The immediate concerns were about the integrity of the data in a few experiments that use the "z" key.   We had a record of which participants were run on these experiments.  We also have a record of which room and computer they were run in.   It is automatically logged.    I had previously set up an environmental variable for each machine and in the start up scripts, this variable is read and outputted to the database along with other session variables.  Therefore we know exactly which data is at risk, about 10\% of participants.  Moreover, the bad "z" key was used for catch trials.  The response times weren't analyzed so it is feasible that the failure is inconsequential to the integrity of the experiments.  A bit of good luck here.
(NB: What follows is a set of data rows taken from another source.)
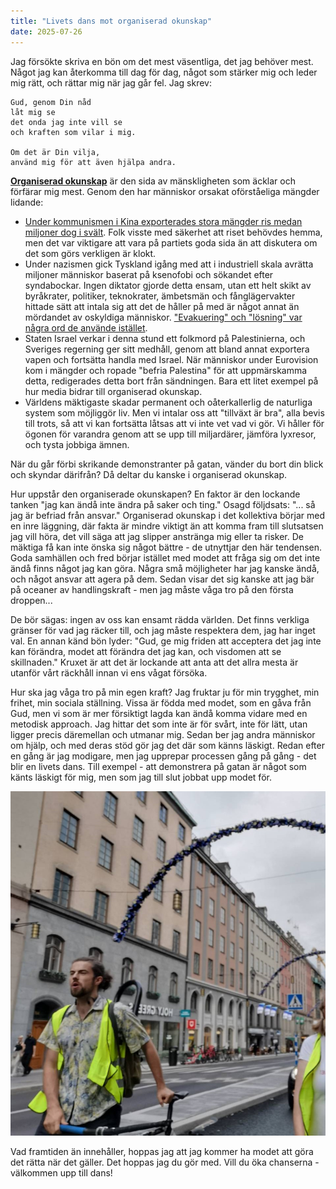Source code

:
 ```yaml
---
title: "Livets dans mot organiserad okunskap"
date: 2025-07-26
---
```


Jag försökte skriva en bön om det mest väsentliga, det jag behöver mest. Något jag kan återkomma till dag för dag, något som stärker mig och leder mig rätt, och rättar mig när jag går fel. Jag skrev:

```
Gud, genom Din nåd
låt mig se 
det onda jag inte vill se
och kraften som vilar i mig.

Om det är Din vilja,
använd mig för att även hjälpa andra.
```

[**Organiserad okunskap**](https://www.youtube.com/watch?v=Udw6YpEc8Os) är den sida av mänskligheten som äcklar och förfärar mig mest. Genom den har människor orsakat oförståeliga mängder lidande:

 * [Under kommunismen i Kina exporterades stora mängder ris medan miljoner dog i svält](https://pmc.ncbi.nlm.nih.gov/articles/PMC1127087/). Folk visste med säkerhet att riset behövdes hemma, men det var viktigare att vara på partiets goda sida än att diskutera om det som görs verkligen är klokt. 
 * Under nazismen gick Tyskland igång med att i industriell skala avrätta miljoner människor baserat på ksenofobi och sökandet efter syndabockar. Ingen diktator gjorde detta ensam, utan ett helt skikt av byråkrater, politiker, teknokrater, ämbetsmän och fånglägervakter hittade sätt att intala sig att det de håller på med är något annat än mördandet av oskyldiga människor. ["Evakuering" och "lösning" var några ord de använde istället](https://youtu.be/BFu3T2qDUJs?feature=shared&t=813).  
 * Staten Israel verkar i denna stund ett folkmord på Palestinierna, och Sveriges regerning ger sitt medhåll, genom att bland annat exportera vapen och fortsätta handla med Israel. När människor under Eurovision kom i mängder och ropade "befria Palestina" för att uppmärskamma detta, redigerades detta bort från sändningen. Bara ett litet exempel på hur media bidrar till organiserad okunskap.
 * Världens mäktigaste skadar permanent och oåterkallerlig de naturliga system som möjliggör liv. Men vi intalar oss att "tillväxt är bra", alla bevis till trots, så att vi kan fortsätta låtsas att vi inte vet vad vi gör. Vi håller för ögonen för varandra genom att se upp till miljardärer, jämföra lyxresor, och tysta jobbiga ämnen.

När du går förbi skrikande demonstranter på gatan, vänder du bort din blick och skyndar därifrån? Då deltar du kanske i organiserad okunskap. 

Hur uppstår den organiserade okunskapen? En faktor är den lockande tanken "jag kan ändå inte ändra på saker och ting." Osagd följdsats: "... så jag är befriad från ansvar." Organiserad okunskap i det kollektiva börjar med en inre läggning, där fakta är mindre viktigt än att komma fram till slutsatsen jag vill höra, det vill säga att jag slipper anstränga mig eller ta risker. De mäktiga få kan inte önska sig något bättre - de utnyttjar den här tendensen. Goda samhällen och fred börjar istället med modet att fråga sig om det inte ändå finns något jag kan göra. Några små möjligheter har jag kanske ändå, och något ansvar att agera på dem. Sedan visar det sig kanske att jag bär på oceaner av handlingskraft - men jag måste våga tro på den första droppen...

De bör sägas: ingen av oss kan ensamt rädda världen. Det finns verkliga gränser för vad jag räcker till, och jag måste respektera dem, jag har inget val. En annan känd bön lyder: "Gud, ge mig friden att acceptera det jag inte kan förändra, modet att förändra det jag kan, och visdomen att se skillnaden." Kruxet är att det är lockande att anta att det allra mesta är utanför vårt räckhåll innan vi ens vågat försöka.

Hur ska jag våga tro på min egen kraft? Jag fruktar ju för min trygghet, min frihet, min sociala ställning. Vissa är födda med modet, som en gåva från Gud, men vi som är mer försiktigt lagda kan ändå komma vidare med en metodisk approach. Jag hittar det som inte är för svårt, inte för lätt, utan ligger precis däremellan och utmanar mig. Sedan ber jag andra människor om hjälp, och med deras stöd gör jag det där som känns läskigt. Redan efter en gång är jag modigare, men jag upprepar processen gång på gång - det blir en livets dans. Till exempel - att demonstrera på gatan är något som känts läskigt för mig, men som jag till slut jobbat upp modet för.

![Bild på mig när jag demonstrerar på gatan](/assets/images/streetwalk.jpg)

Vad framtiden än innehåller, hoppas jag att jag kommer ha modet att göra det rätta när det gäller. Det hoppas jag du gör med. Vill du öka chanserna - välkommen upp till dans!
The long-term solutions were harder.  Hardware will fail.  Yet, the single-sticky-key keyboard failure is pretty rare in that it is so hard to detect.  The two most common hardware failures are hard-drive and mother-board failures which are immediately detectable.  We may go another decade without seeing a hard-to-detect hardware failure.  So, with this in mind, we considered a few options.  One option we consider was doing nothing.  After all, the failure is rare and we were able to mitigate the damage.  Another option we could do is make some hardware assurance protocol that could be run weekly.  Yet, the idea of spending much time on such a rare problem that we could mitigate seemed was deemed wasteful of lab resources.  So we settled on the following.  When each of us develops a new experiment, we are required to run it on ourselves once fully to confirm the conditions appear as we intended, appear at the frequencies we intended, and that the data are analyzable as intended.  We switch experiments say once-a-month or so, and so there is this check as often.  Most experimenter run these checks in Rooms 1 and 4 or on their own machines.  From now on, the checks are to be run in the lab and the machine the check was run is noted in the database.   Experimenters are asked to see which machine was last checked and make sure all machines get checked now and again.  In this manner, we can detect these failures more quickly without any additional time or effort.  Another solution I thought of after our meeting is asking participants if they noticed anything strange that we need to be aware of.    I will bring up this issue at the next lab meeting, to my experts, to see if it is helpful. 


Anonymous said...

Great post! I have an adverse event to log: The link to the Wikipedia article is missing the final "n" and thus does not work.

Jeff Rouder said...

Thank you for the kind words. The link is fixed. Low reliability blogging from a guy trying to practice high reliability theory.